====== INPUT DATA

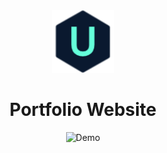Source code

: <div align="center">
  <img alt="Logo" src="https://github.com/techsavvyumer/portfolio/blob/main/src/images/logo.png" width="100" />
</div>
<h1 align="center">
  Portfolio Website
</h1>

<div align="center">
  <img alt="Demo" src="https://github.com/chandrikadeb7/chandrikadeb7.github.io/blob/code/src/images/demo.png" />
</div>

============
====== INPUT DATA

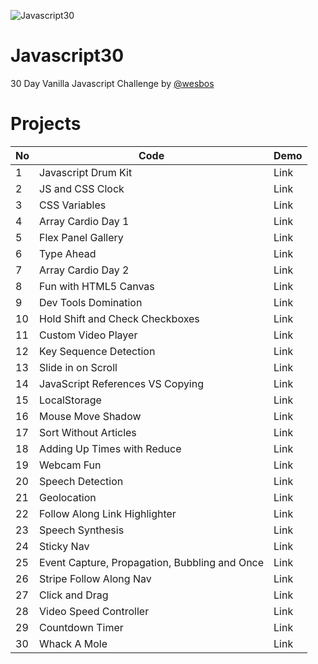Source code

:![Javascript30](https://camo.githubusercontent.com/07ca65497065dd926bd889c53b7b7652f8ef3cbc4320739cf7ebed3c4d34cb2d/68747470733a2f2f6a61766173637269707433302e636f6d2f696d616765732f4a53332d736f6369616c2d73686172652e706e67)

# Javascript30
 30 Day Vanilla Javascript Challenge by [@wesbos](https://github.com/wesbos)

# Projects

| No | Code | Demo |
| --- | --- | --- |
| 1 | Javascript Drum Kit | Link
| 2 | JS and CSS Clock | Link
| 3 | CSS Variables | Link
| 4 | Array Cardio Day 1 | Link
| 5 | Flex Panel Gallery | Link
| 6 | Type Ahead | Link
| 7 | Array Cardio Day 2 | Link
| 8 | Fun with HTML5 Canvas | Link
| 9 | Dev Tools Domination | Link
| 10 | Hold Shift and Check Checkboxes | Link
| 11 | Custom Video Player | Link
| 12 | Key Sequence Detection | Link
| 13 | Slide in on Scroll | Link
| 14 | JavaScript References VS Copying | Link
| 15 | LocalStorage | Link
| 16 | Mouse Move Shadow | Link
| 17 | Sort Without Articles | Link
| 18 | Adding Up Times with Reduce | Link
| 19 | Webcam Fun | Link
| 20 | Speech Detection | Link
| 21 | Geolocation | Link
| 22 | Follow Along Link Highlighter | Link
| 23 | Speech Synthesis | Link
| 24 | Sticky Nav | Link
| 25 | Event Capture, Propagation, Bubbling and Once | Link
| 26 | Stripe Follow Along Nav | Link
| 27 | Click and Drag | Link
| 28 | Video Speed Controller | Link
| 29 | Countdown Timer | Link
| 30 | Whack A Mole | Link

============
====== INPUT DATA

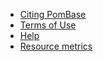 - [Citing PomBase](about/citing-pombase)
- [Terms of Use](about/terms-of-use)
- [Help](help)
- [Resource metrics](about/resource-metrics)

============

Determine how many lines of the entries above carry the string "Along", and give that number alone.

2